▶ WHAT TO DO
From the first line to the last, restate the material word for word, omitting pictures.

▶ DATA EXTRACT
=-=-=
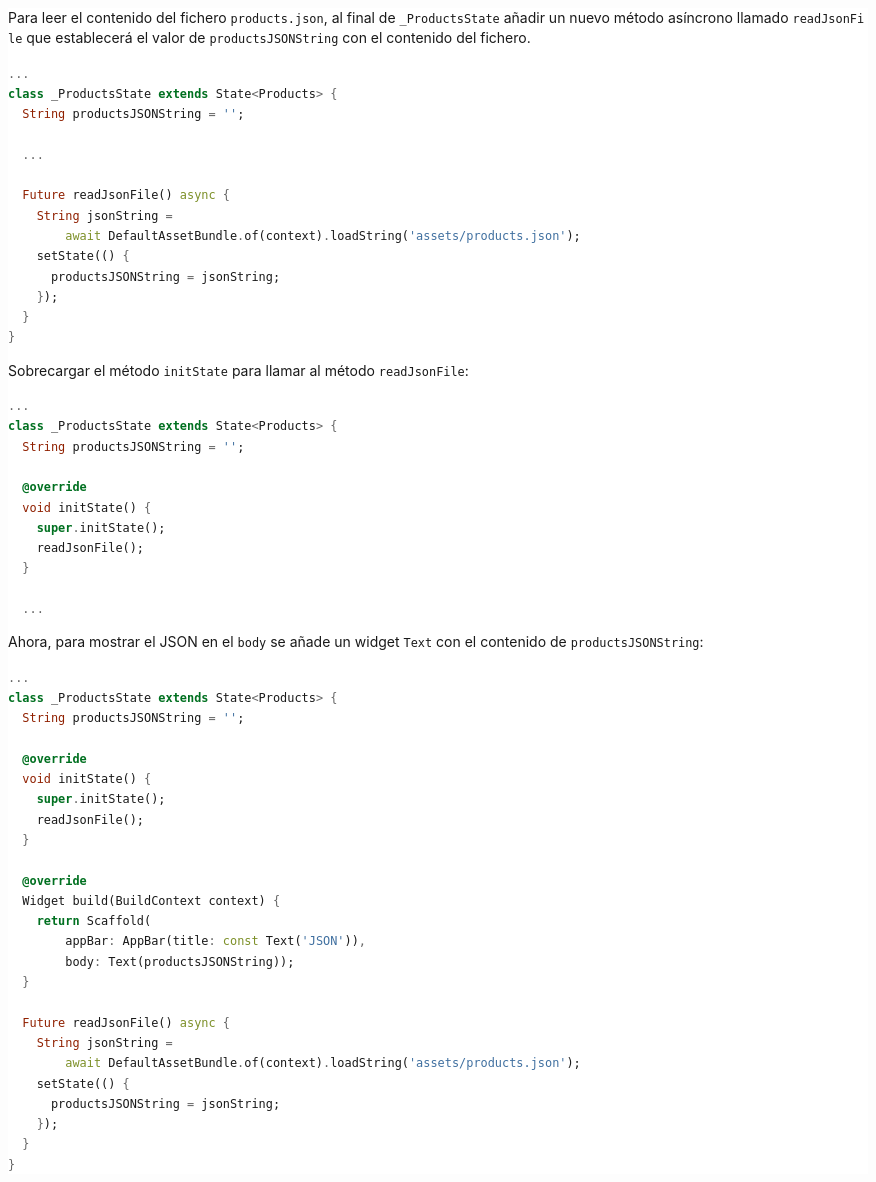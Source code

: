 Para leer el contenido del fichero `products.json`, al final de `_ProductsState` añadir un nuevo método asíncrono llamado `readJsonFile` que establecerá el valor de `productsJSONString` con el contenido del fichero.

```dart title="lib/main.dart" hl_lines="7-13"
...
class _ProductsState extends State<Products> {
  String productsJSONString = '';

  ...

  Future readJsonFile() async {
    String jsonString =
        await DefaultAssetBundle.of(context).loadString('assets/products.json');
    setState(() {
      productsJSONString = jsonString;
    });
  }
}
```

Sobrecargar el método `initState` para llamar al método `readJsonFile`:

```dart title="lib/main.dart" hl_lines="5-9"
...
class _ProductsState extends State<Products> {
  String productsJSONString = '';

  @override
  void initState() {
    super.initState();
    readJsonFile();
  }

  ...
```

Ahora, para mostrar el JSON en el `body` se añade un widget `Text` con el contenido de `productsJSONString`:

```dart title="lib/main.dart" hl_lines="15"
...
class _ProductsState extends State<Products> {
  String productsJSONString = '';

  @override
  void initState() {
    super.initState();
    readJsonFile();
  }

  @override
  Widget build(BuildContext context) {
    return Scaffold(
        appBar: AppBar(title: const Text('JSON')),
        body: Text(productsJSONString));
  }

  Future readJsonFile() async {
    String jsonString =
        await DefaultAssetBundle.of(context).loadString('assets/products.json');
    setState(() {
      productsJSONString = jsonString;
    });
  }
}
```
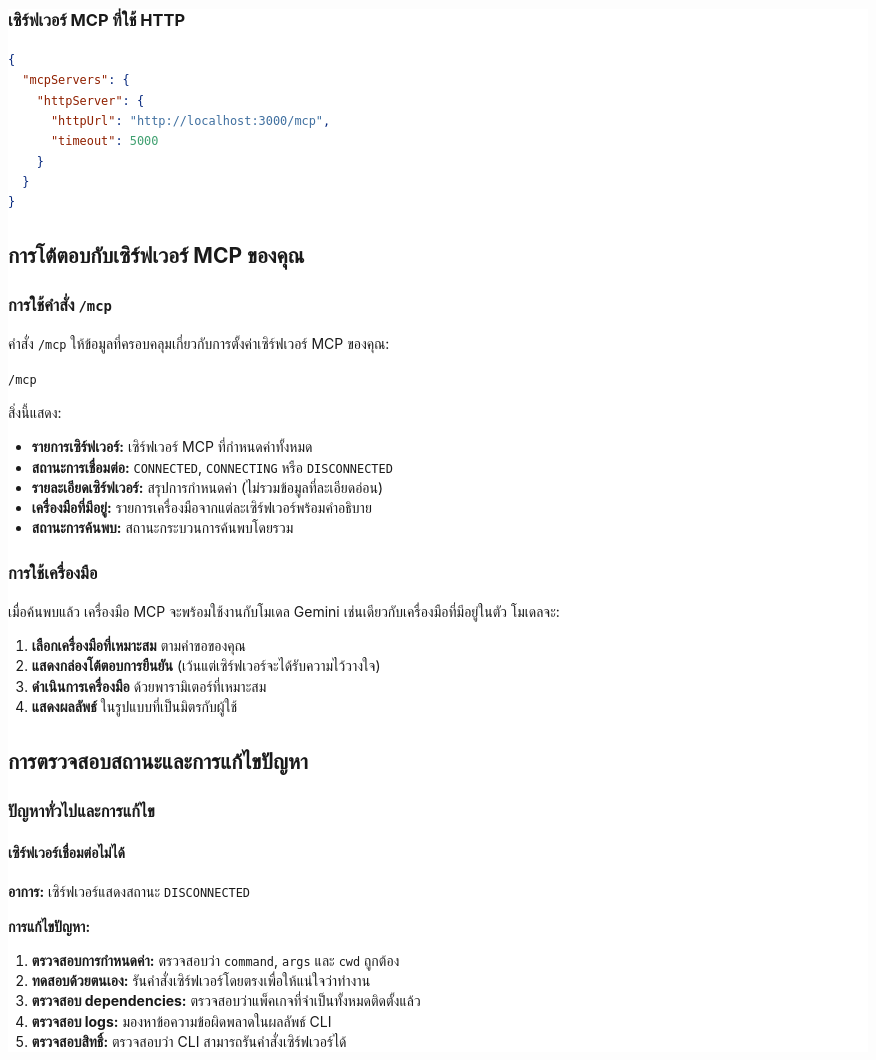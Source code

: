 ### เซิร์ฟเวอร์ MCP ที่ใช้ HTTP

```json
{
  "mcpServers": {
    "httpServer": {
      "httpUrl": "http://localhost:3000/mcp",
      "timeout": 5000
    }
  }
}
```

## การโต้ตอบกับเซิร์ฟเวอร์ MCP ของคุณ

### การใช้คำสั่ง `/mcp`

คำสั่ง `/mcp` ให้ข้อมูลที่ครอบคลุมเกี่ยวกับการตั้งค่าเซิร์ฟเวอร์ MCP ของคุณ:

```bash
/mcp
```

สิ่งนี้แสดง:

- **รายการเซิร์ฟเวอร์:** เซิร์ฟเวอร์ MCP ที่กำหนดค่าทั้งหมด
- **สถานะการเชื่อมต่อ:** `CONNECTED`, `CONNECTING` หรือ `DISCONNECTED`
- **รายละเอียดเซิร์ฟเวอร์:** สรุปการกำหนดค่า (ไม่รวมข้อมูลที่ละเอียดอ่อน)
- **เครื่องมือที่มีอยู่:** รายการเครื่องมือจากแต่ละเซิร์ฟเวอร์พร้อมคำอธิบาย
- **สถานะการค้นพบ:** สถานะกระบวนการค้นพบโดยรวม

### การใช้เครื่องมือ

เมื่อค้นพบแล้ว เครื่องมือ MCP จะพร้อมใช้งานกับโมเดล Gemini เช่นเดียวกับเครื่องมือที่มีอยู่ในตัว โมเดลจะ:

1. **เลือกเครื่องมือที่เหมาะสม** ตามคำขอของคุณ
2. **แสดงกล่องโต้ตอบการยืนยัน** (เว้นแต่เซิร์ฟเวอร์จะได้รับความไว้วางใจ)
3. **ดำเนินการเครื่องมือ** ด้วยพารามิเตอร์ที่เหมาะสม
4. **แสดงผลลัพธ์** ในรูปแบบที่เป็นมิตรกับผู้ใช้

## การตรวจสอบสถานะและการแก้ไขปัญหา

### ปัญหาทั่วไปและการแก้ไข

#### เซิร์ฟเวอร์เชื่อมต่อไม่ได้

**อาการ:** เซิร์ฟเวอร์แสดงสถานะ `DISCONNECTED`

**การแก้ไขปัญหา:**

1. **ตรวจสอบการกำหนดค่า:** ตรวจสอบว่า `command`, `args` และ `cwd` ถูกต้อง
2. **ทดสอบด้วยตนเอง:** รันคำสั่งเซิร์ฟเวอร์โดยตรงเพื่อให้แน่ใจว่าทำงาน
3. **ตรวจสอบ dependencies:** ตรวจสอบว่าแพ็คเกจที่จำเป็นทั้งหมดติดตั้งแล้ว
4. **ตรวจสอบ logs:** มองหาข้อความข้อผิดพลาดในผลลัพธ์ CLI
5. **ตรวจสอบสิทธิ์:** ตรวจสอบว่า CLI สามารถรันคำสั่งเซิร์ฟเวอร์ได้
=-=-=
▶ SOLVED PROBLEM
Source code

: Para leer el contenido del fichero `products.json`, al final de `_ProductsState` añadir un nuevo método asíncrono llamado `readJsonFile` que establecerá el valor de `productsJSONString` con el contenido del fichero.

```dart title="lib/main.dart" hl_lines="7-13"
...
class _ProductsState extends State<Products> {
  String productsJSONString = '';

  ...

  Future readJsonFile() async {
    String jsonString =
        await DefaultAssetBundle.of(context).loadString('assets/products.json');
    setState(() {
      productsJSONString = jsonString;
    });
  }
}
```

Sobrecargar el método `initState` para llamar al método `readJsonFile`:

```dart title="lib/main.dart" hl_lines="5-9"
...
class _ProductsState extends State<Products> {
  String productsJSONString = '';

  @override
  void initState() {
    super.initState();
    readJsonFile();
  }

  ...
```

Ahora, para mostrar el JSON en el `body` se añade un widget `Text` con el contenido de `productsJSONString`:

```dart title="lib/main.dart" hl_lines="15"
...
class _ProductsState extends State<Products> {
  String productsJSONString = '';

  @override
  void initState() {
    super.initState();
    readJsonFile();
  }

  @override
  Widget build(BuildContext context) {
    return Scaffold(
        appBar: AppBar(title: const Text('JSON')),
        body: Text(productsJSONString));
  }

  Future readJsonFile() async {
    String jsonString =
        await DefaultAssetBundle.of(context).loadString('assets/products.json');
    setState(() {
      productsJSONString = jsonString;
    });
  }
}
```
Source code

: ### เซิร์ฟเวอร์ MCP ที่ใช้ HTTP

```json
{
  "mcpServers": {
    "httpServer": {
      "httpUrl": "http://localhost:3000/mcp",
      "timeout": 5000
    }
  }
}
```

## การโต้ตอบกับเซิร์ฟเวอร์ MCP ของคุณ

### การใช้คำสั่ง `/mcp`

คำสั่ง `/mcp` ให้ข้อมูลที่ครอบคลุมเกี่ยวกับการตั้งค่าเซิร์ฟเวอร์ MCP ของคุณ:

```bash
/mcp
```

สิ่งนี้แสดง:

- **รายการเซิร์ฟเวอร์:** เซิร์ฟเวอร์ MCP ที่กำหนดค่าทั้งหมด
- **สถานะการเชื่อมต่อ:** `CONNECTED`, `CONNECTING` หรือ `DISCONNECTED`
- **รายละเอียดเซิร์ฟเวอร์:** สรุปการกำหนดค่า (ไม่รวมข้อมูลที่ละเอียดอ่อน)
- **เครื่องมือที่มีอยู่:** รายการเครื่องมือจากแต่ละเซิร์ฟเวอร์พร้อมคำอธิบาย
- **สถานะการค้นพบ:** สถานะกระบวนการค้นพบโดยรวม

### การใช้เครื่องมือ

เมื่อค้นพบแล้ว เครื่องมือ MCP จะพร้อมใช้งานกับโมเดล Gemini เช่นเดียวกับเครื่องมือที่มีอยู่ในตัว โมเดลจะ:

1. **เลือกเครื่องมือที่เหมาะสม** ตามคำขอของคุณ
2. **แสดงกล่องโต้ตอบการยืนยัน** (เว้นแต่เซิร์ฟเวอร์จะได้รับความไว้วางใจ)
3. **ดำเนินการเครื่องมือ** ด้วยพารามิเตอร์ที่เหมาะสม
4. **แสดงผลลัพธ์** ในรูปแบบที่เป็นมิตรกับผู้ใช้

## การตรวจสอบสถานะและการแก้ไขปัญหา

### ปัญหาทั่วไปและการแก้ไข

#### เซิร์ฟเวอร์เชื่อมต่อไม่ได้

**อาการ:** เซิร์ฟเวอร์แสดงสถานะ `DISCONNECTED`

**การแก้ไขปัญหา:**

1. **ตรวจสอบการกำหนดค่า:** ตรวจสอบว่า `command`, `args` และ `cwd` ถูกต้อง
2. **ทดสอบด้วยตนเอง:** รันคำสั่งเซิร์ฟเวอร์โดยตรงเพื่อให้แน่ใจว่าทำงาน
3. **ตรวจสอบ dependencies:** ตรวจสอบว่าแพ็คเกจที่จำเป็นทั้งหมดติดตั้งแล้ว
4. **ตรวจสอบ logs:** มองหาข้อความข้อผิดพลาดในผลลัพธ์ CLI
5. **ตรวจสอบสิทธิ์:** ตรวจสอบว่า CLI สามารถรันคำสั่งเซิร์ฟเวอร์ได้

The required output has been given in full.